(Collected data)
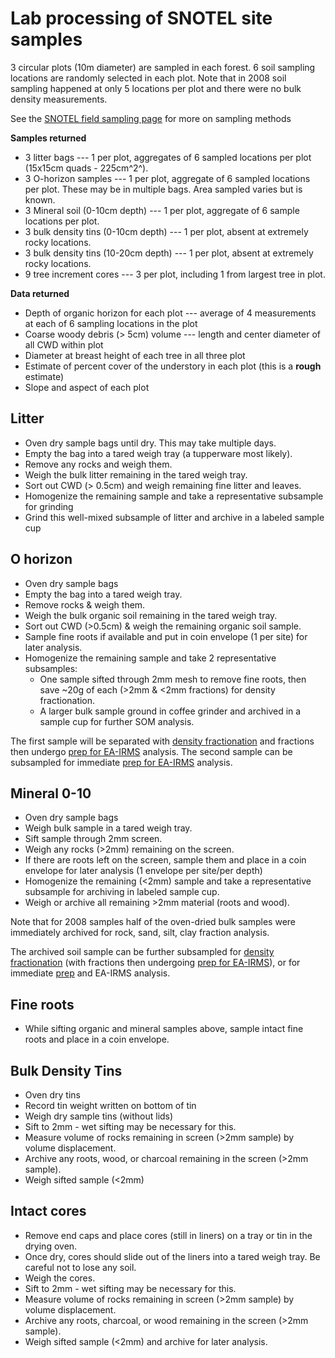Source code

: # Lab processing of SNOTEL site samples

3 circular plots (10m diameter) are sampled in each forest. 6 soil
sampling locations are randomly selected in each plot. Note that in 2008
soil sampling happened at only 5 locations per plot and there were no
bulk density measurements.

See the [SNOTEL field sampling page](fieldprotocol.md) for
more on sampling methods

**Samples returned**

- 3 litter bags --- 1 per plot, aggregates of 6 sampled locations per plot (15x15cm quads - 225cm^2^).
- 3 O-horizon samples --- 1 per plot, aggregate of 6 sampled locations per plot. These may be in multiple bags. Area sampled varies but is known.
- 3 Mineral soil (0-10cm depth) --- 1 per plot, aggregate of 6 sample locations per plot.
- 3 bulk density tins (0-10cm depth) --- 1 per plot, absent at extremely rocky locations.
- 3 bulk density tins (10-20cm depth) --- 1 per plot, absent at extremely rocky locations.
- 9 tree increment cores --- 3 per plot, including 1 from largest tree in plot.

**Data returned**

- Depth of organic horizon for each plot --- average of 4 measurements at each of 6 sampling locations in the plot
- Coarse woody debris (> 5cm) volume --- length and center diameter of all CWD within plot
- Diameter at breast height of each tree in all three plot
- Estimate of percent cover of the understory in each plot (this is a **rough** estimate)
- Slope and aspect of each plot

## Litter

- Oven dry sample bags until dry. This may take multiple days.
- Empty the bag into a tared weigh tray (a tupperware most likely).
- Remove any rocks and weigh them.
- Weigh the bulk litter remaining in the tared weigh tray.
- Sort out CWD (> 0.5cm) and weigh remaining fine litter and leaves.
- Homogenize the remaining sample and take a representative subsample for grinding
- Grind this well-mixed subsample of litter and archive in a labeled sample cup

## O horizon

- Oven dry sample bags
- Empty the bag into a tared weigh tray.
- Remove rocks & weigh them.
- Weigh the bulk organic soil remaining in the tared weigh tray.
- Sort out CWD (>0.5cm) & weigh the remaining organic soil sample.
- Sample fine roots if available and put in coin envelope (1 per site) for later analysis.
- Homogenize the remaining sample and take 2 representative subsamples:
  - One sample sifted through 2mm mesh to remove fine roots, then save ~20g of each (>2mm & <2mm fractions) for density fractionation.
  - A larger bulk sample ground in coffee grinder and archived in a sample cup for further SOM analysis.

The first sample will be separated with [density fractionation](../procedures/soildensityfractionation.md) and fractions then undergo [prep for EA-IRMS](../procedures/ea-irms_soilprep.md) analysis. The second sample can be subsampled for immediate [prep for EA-IRMS](../procedures/ea-irms_soilprep.md) analysis.

## Mineral 0-10

- Oven dry sample bags
- Weigh bulk sample in a tared weigh tray.
- Sift sample through 2mm screen.
- Weigh any rocks (>2mm) remaining on the screen.
- If there are roots left on the screen, sample them and place in a coin envelope for later analysis (1 envelope per site/per depth)
- Homogenize the remaining (<2mm) sample and take a representative subsample for archiving in labeled sample cup.
- Weigh or archive all remaining >2mm material (roots and wood).

Note that for 2008 samples half of the oven-dried bulk samples were
immediately archived for rock, sand, silt, clay fraction analysis.

The archived soil sample can be further subsampled for [density fractionation](../procedures/soildensityfractionation.md) (with fractions then undergoing [prep for EA-IRMS](../procedures/ea-irms_soilprep.md)), or for immediate [prep](../procedures/ea-irms_soilprep.md) and EA-IRMS analysis.

## Fine roots

- While sifting organic and mineral samples above, sample intact fine roots and place in a coin envelope.

## Bulk Density Tins

- Oven dry tins
- Record tin weight written on bottom of tin
- Weigh dry sample tins (without lids)
- Sift to 2mm - wet sifting may be necessary for this.
- Measure volume of rocks remaining in screen (>2mm sample) by volume displacement.
- Archive any roots, wood, or charcoal remaining in the screen (>2mm sample).
- Weigh sifted sample (<2mm)

## Intact cores

- Remove end caps and place cores (still in liners) on a tray or tin in the drying oven.
- Once dry, cores should slide out of the liners into a tared weigh tray. Be careful not to lose any soil.
- Weigh the cores.
- Sift to 2mm - wet sifting may be necessary for this.
- Measure volume of rocks remaining in screen (>2mm sample) by volume displacement.
- Archive any roots, charcoal, or wood remaining in the screen (>2mm sample).
- Weigh sifted sample (<2mm) and archive for later analysis.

• [TASK PROMPT] Omit the pictures; restate every entry word for word.

• [SOLUTION]
Source code

: # Lab processing of SNOTEL site samples

3 circular plots (10m diameter) are sampled in each forest. 6 soil
sampling locations are randomly selected in each plot. Note that in 2008
soil sampling happened at only 5 locations per plot and there were no
bulk density measurements.

See the [SNOTEL field sampling page](fieldprotocol.md) for
more on sampling methods

**Samples returned**

- 3 litter bags --- 1 per plot, aggregates of 6 sampled locations per plot (15x15cm quads - 225cm^2^).
- 3 O-horizon samples --- 1 per plot, aggregate of 6 sampled locations per plot. These may be in multiple bags. Area sampled varies but is known.
- 3 Mineral soil (0-10cm depth) --- 1 per plot, aggregate of 6 sample locations per plot.
- 3 bulk density tins (0-10cm depth) --- 1 per plot, absent at extremely rocky locations.
- 3 bulk density tins (10-20cm depth) --- 1 per plot, absent at extremely rocky locations.
- 9 tree increment cores --- 3 per plot, including 1 from largest tree in plot.

**Data returned**

- Depth of organic horizon for each plot --- average of 4 measurements at each of 6 sampling locations in the plot
- Coarse woody debris (> 5cm) volume --- length and center diameter of all CWD within plot
- Diameter at breast height of each tree in all three plot
- Estimate of percent cover of the understory in each plot (this is a **rough** estimate)
- Slope and aspect of each plot

## Litter

- Oven dry sample bags until dry. This may take multiple days.
- Empty the bag into a tared weigh tray (a tupperware most likely).
- Remove any rocks and weigh them.
- Weigh the bulk litter remaining in the tared weigh tray.
- Sort out CWD (> 0.5cm) and weigh remaining fine litter and leaves.
- Homogenize the remaining sample and take a representative subsample for grinding
- Grind this well-mixed subsample of litter and archive in a labeled sample cup

## O horizon

- Oven dry sample bags
- Empty the bag into a tared weigh tray.
- Remove rocks & weigh them.
- Weigh the bulk organic soil remaining in the tared weigh tray.
- Sort out CWD (>0.5cm) & weigh the remaining organic soil sample.
- Sample fine roots if available and put in coin envelope (1 per site) for later analysis.
- Homogenize the remaining sample and take 2 representative subsamples:
  - One sample sifted through 2mm mesh to remove fine roots, then save ~20g of each (>2mm & <2mm fractions) for density fractionation.
  - A larger bulk sample ground in coffee grinder and archived in a sample cup for further SOM analysis.

The first sample will be separated with [density fractionation](../procedures/soildensityfractionation.md) and fractions then undergo [prep for EA-IRMS](../procedures/ea-irms_soilprep.md) analysis. The second sample can be subsampled for immediate [prep for EA-IRMS](../procedures/ea-irms_soilprep.md) analysis.

## Mineral 0-10

- Oven dry sample bags
- Weigh bulk sample in a tared weigh tray.
- Sift sample through 2mm screen.
- Weigh any rocks (>2mm) remaining on the screen.
- If there are roots left on the screen, sample them and place in a coin envelope for later analysis (1 envelope per site/per depth)
- Homogenize the remaining (<2mm) sample and take a representative subsample for archiving in labeled sample cup.
- Weigh or archive all remaining >2mm material (roots and wood).

Note that for 2008 samples half of the oven-dried bulk samples were
immediately archived for rock, sand, silt, clay fraction analysis.

The archived soil sample can be further subsampled for [density fractionation](../procedures/soildensityfractionation.md) (with fractions then undergoing [prep for EA-IRMS](../procedures/ea-irms_soilprep.md)), or for immediate [prep](../procedures/ea-irms_soilprep.md) and EA-IRMS analysis.

## Fine roots

- While sifting organic and mineral samples above, sample intact fine roots and place in a coin envelope.

## Bulk Density Tins

- Oven dry tins
- Record tin weight written on bottom of tin
- Weigh dry sample tins (without lids)
- Sift to 2mm - wet sifting may be necessary for this.
- Measure volume of rocks remaining in screen (>2mm sample) by volume displacement.
- Archive any roots, wood, or charcoal remaining in the screen (>2mm sample).
- Weigh sifted sample (<2mm)

## Intact cores

- Remove end caps and place cores (still in liners) on a tray or tin in the drying oven.
- Once dry, cores should slide out of the liners into a tared weigh tray. Be careful not to lose any soil.
- Weigh the cores.
- Sift to 2mm - wet sifting may be necessary for this.
- Measure volume of rocks remaining in screen (>2mm sample) by volume displacement.
- Archive any roots, charcoal, or wood remaining in the screen (>2mm sample).
- Weigh sifted sample (<2mm) and archive for later analysis.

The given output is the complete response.